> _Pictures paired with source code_
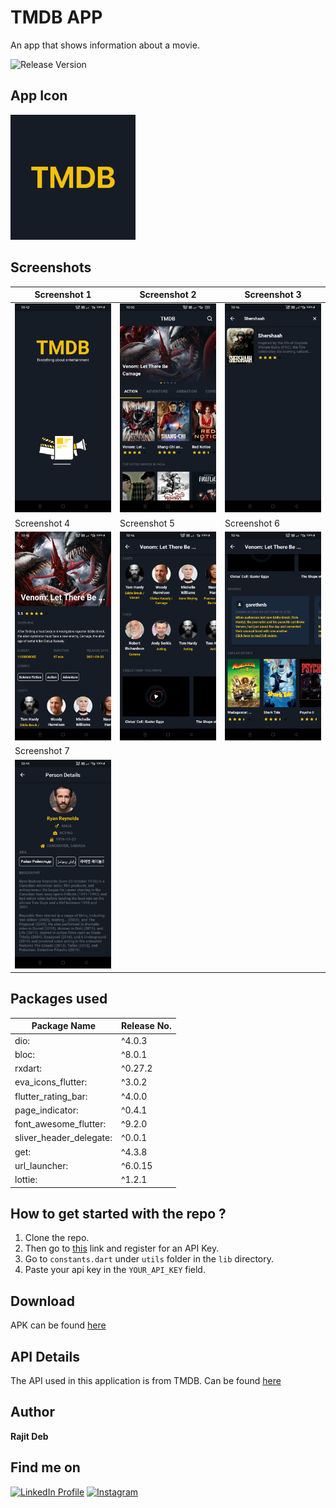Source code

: # TMDB APP

An app that shows information about a movie.

![Release Version](https://img.shields.io/badge/release-v1.0.0-blue)

## App Icon
<img src="images/tmdb_icon.png" width="200" height="200" alt="App Icon">

## Screenshots
| Screenshot 1  | Screenshot 2  | Screenshot 3 |
| --------------- | --------------- |------------|
| <img src="screenshots/1.jpg" width="400"> | <img src="screenshots/2.jpg" width="400"> | <img src="screenshots/3_1.jpg" width="400"> |
| Screenshot 4  | Screenshot 5  | Screenshot 6 |
| <img src="screenshots/3.jpg" width="400"> | <img src="screenshots/4.jpg" width="400"> | <img src="screenshots/5.jpg" width="400"> |
| Screenshot 7  |
| <img src="screenshots/6.jpg" width="400"> |

## Packages used

| Package Name | Release No. |
| ------------ | ----------- |
| dio: | ^4.0.3 |
| bloc: | ^8.0.1 |
| rxdart: | ^0.27.2 |
| eva_icons_flutter: | ^3.0.2 |
| flutter_rating_bar: | ^4.0.0 |
| page_indicator: | ^0.4.1 |
| font_awesome_flutter: | ^9.2.0 |
| sliver_header_delegate: | ^0.0.1 |
| get: | ^4.3.8 |
| url_launcher: | ^6.0.15 |
| lottie: | ^1.2.1 |

## How to get started with the repo ?
1. Clone the repo. <br >
2. Then go to [this][2] link and register for an API Key. <br >
3. Go to `constants.dart` under `utils` folder in the `lib` directory. <br >
4. Paste your api key in the `YOUR_API_KEY` field.

## Download
APK can be found [here][1]

## API Details
The API used in this application is from TMDB. Can be found [here][2]

## Author
<b>Rajit Deb</b>

## Find me on
[![LinkedIn Profile](https://img.shields.io/badge/LinkedIn-0077B5?style=for-the-badge&logo=linkedin&logoColor=white)](https://www.linkedin.com/in/imrajit/)
[![Instagram](https://img.shields.io/badge/Instagram-E4405F?style=for-the-badge&logo=instagram&logoColor=white)](https://www.instagram.com/rajit.deb/)

[1]: https://github.com/rajitdeb/TMDB-App/blob/11-Final-Project/assets/apk/app-release.apk?raw=true
[2]: https://www.themoviedb.org/documentation/api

> _What the task requires_
Within the data above, the span starting at the line containing "Screenshot 3 |" and ending at the line containing "Screenshot 6 |" is to be retyped exactly, with no other lines.

> _Task output_
| Screenshot 1  | Screenshot 2  | Screenshot 3 |
| --------------- | --------------- |------------|
| <img src="screenshots/1.jpg" width="400"> | <img src="screenshots/2.jpg" width="400"> | <img src="screenshots/3_1.jpg" width="400"> |
| Screenshot 4  | Screenshot 5  | Screenshot 6 |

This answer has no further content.